München (dpa/lby) – Direkte Passagierflüge zwischen Bayern und Indien wird es angesichts der dort grassierenden gefährlichen Virusvariante auch weiterhin noch nicht geben. «Die indische Mutante ist hochgefährlich. Das zeigen uns die explodierenden Infektionszahlen aus Indien ganz deutlich», sagte Gesundheitsminister Klaus Holetschek (CSU) am Samstag der Deutschen Presse-Agentur in München. Bereits seit Mitte November seien Direktflüge zwischen Bayern und Indien eingestellt.

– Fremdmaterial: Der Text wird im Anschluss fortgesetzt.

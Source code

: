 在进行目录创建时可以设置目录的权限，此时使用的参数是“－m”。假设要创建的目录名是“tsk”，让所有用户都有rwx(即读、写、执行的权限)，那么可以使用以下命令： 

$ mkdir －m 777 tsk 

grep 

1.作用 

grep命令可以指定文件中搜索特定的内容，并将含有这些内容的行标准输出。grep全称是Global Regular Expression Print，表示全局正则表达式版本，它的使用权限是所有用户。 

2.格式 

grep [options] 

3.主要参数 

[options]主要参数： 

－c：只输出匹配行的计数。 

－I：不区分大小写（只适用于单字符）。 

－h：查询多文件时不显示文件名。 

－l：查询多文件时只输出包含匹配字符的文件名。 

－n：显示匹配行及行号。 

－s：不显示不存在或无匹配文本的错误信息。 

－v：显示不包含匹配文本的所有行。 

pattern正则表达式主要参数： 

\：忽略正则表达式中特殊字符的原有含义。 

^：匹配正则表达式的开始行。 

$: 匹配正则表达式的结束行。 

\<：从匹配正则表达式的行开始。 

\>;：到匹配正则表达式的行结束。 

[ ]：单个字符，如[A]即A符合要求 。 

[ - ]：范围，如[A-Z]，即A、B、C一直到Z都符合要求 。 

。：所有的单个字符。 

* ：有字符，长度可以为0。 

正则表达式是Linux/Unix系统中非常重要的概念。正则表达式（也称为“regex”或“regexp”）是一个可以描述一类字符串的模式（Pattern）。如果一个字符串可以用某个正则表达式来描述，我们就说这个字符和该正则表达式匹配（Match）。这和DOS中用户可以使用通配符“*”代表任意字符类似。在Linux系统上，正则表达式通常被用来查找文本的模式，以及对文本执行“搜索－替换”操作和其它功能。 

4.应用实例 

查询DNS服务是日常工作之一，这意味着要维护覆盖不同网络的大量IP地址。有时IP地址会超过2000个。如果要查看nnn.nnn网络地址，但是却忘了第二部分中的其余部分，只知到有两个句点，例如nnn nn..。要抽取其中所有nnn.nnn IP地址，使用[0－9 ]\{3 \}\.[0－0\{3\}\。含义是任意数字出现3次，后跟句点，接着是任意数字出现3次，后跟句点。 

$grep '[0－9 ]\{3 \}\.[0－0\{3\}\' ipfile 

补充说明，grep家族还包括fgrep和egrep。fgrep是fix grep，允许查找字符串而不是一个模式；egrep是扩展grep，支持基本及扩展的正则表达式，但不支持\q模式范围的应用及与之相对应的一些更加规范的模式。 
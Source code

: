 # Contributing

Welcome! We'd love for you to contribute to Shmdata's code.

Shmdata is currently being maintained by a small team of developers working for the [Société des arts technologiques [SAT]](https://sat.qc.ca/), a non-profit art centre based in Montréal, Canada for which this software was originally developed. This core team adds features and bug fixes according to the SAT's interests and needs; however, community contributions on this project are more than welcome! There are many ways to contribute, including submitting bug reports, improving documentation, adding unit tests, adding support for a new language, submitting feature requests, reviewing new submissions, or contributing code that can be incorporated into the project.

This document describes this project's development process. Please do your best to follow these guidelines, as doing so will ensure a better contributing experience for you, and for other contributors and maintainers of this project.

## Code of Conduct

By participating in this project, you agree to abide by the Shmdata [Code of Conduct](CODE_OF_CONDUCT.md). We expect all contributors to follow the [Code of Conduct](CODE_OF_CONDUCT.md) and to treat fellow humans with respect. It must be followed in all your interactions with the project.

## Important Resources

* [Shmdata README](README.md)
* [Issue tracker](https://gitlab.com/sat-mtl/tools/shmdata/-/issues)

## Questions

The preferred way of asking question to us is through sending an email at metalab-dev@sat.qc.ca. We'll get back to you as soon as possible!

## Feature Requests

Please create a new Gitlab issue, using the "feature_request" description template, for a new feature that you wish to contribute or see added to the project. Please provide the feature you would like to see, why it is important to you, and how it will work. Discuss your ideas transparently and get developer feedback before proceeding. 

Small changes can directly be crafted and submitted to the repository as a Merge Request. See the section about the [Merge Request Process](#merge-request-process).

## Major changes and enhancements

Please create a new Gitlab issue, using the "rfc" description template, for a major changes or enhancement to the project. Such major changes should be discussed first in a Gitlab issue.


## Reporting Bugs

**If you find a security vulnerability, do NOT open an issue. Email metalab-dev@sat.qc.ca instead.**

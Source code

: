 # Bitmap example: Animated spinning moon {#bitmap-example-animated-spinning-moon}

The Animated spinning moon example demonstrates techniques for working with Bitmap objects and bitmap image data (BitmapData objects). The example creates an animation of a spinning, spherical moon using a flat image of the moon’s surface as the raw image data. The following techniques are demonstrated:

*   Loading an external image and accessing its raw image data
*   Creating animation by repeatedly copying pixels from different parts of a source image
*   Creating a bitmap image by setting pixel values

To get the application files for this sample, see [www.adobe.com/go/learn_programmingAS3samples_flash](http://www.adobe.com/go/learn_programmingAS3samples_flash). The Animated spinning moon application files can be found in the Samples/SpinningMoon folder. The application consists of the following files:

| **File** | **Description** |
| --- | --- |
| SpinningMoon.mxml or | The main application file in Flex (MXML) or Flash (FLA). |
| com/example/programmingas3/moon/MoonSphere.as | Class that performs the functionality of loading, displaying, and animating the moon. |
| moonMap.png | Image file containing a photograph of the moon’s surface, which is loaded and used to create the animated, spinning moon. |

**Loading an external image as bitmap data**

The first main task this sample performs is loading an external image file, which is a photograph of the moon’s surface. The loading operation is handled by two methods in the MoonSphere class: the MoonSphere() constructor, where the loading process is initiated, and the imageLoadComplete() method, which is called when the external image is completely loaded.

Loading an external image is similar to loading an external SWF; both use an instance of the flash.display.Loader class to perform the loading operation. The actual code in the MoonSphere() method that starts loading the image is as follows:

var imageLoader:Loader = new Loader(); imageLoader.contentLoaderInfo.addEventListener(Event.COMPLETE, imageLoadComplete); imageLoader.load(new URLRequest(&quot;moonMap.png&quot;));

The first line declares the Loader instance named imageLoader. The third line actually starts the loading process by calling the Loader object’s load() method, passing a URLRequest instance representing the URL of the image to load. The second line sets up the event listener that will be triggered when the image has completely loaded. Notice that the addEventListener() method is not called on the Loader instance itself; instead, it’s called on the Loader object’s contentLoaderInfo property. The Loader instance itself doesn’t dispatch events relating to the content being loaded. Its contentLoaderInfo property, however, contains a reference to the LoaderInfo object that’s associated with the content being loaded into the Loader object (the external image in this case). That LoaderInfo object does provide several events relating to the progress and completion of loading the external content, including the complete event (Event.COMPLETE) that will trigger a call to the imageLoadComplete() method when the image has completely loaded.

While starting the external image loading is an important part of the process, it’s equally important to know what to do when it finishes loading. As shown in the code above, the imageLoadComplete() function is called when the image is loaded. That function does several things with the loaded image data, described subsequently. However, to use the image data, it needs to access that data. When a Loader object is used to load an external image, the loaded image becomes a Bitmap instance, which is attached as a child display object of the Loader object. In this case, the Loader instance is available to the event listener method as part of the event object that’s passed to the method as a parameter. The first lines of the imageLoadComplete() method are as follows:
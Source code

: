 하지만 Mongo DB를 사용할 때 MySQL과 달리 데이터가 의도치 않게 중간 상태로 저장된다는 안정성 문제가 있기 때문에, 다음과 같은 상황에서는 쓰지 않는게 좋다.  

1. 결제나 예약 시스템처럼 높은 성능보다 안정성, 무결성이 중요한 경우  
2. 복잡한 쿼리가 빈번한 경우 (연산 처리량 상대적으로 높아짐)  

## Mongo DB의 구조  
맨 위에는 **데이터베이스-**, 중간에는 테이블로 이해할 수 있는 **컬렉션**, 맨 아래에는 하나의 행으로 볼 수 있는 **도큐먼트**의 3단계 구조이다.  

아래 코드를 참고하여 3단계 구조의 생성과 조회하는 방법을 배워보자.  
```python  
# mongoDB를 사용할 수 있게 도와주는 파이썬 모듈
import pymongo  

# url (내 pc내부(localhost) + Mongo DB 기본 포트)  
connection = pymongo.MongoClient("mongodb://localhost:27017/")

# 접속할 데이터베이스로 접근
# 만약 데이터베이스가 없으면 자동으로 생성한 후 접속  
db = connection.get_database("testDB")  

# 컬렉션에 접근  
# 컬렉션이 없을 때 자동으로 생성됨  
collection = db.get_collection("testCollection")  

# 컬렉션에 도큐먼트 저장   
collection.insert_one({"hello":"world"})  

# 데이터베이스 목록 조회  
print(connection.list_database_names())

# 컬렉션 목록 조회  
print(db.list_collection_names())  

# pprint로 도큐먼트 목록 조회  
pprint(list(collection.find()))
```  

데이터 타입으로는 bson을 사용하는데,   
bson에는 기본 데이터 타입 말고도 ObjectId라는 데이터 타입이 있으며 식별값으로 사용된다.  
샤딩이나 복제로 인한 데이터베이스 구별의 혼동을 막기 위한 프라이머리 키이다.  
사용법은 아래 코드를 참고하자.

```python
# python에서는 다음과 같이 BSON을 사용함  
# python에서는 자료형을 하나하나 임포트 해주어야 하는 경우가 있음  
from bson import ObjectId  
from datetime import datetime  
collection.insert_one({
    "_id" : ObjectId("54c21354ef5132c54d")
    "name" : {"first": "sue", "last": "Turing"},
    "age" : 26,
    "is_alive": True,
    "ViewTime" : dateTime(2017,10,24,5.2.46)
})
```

«Das begrenzt die Reisebewegungen zwischen unseren beiden Ländern auf natürliche Weise», sagte der Minister. Ausruhen dürfe man sich darauf aber nicht. «Für alle Einreisenden aus Hochinzidenz- und Virusvariantengebieten gelten weiterhin strenge Schutzmaßnahmen wie Test- und Quarantänepflicht.» So befrage die Polizei Einreisende an den drei bayerischen Flughäfen intensiv, ob sie sich zuletzt in Risiko-, Hochinzidenz- oder Virusvariantengebieten aufgehalten hätten und leite gegebenenfalls entsprechende Maßnahmen ein.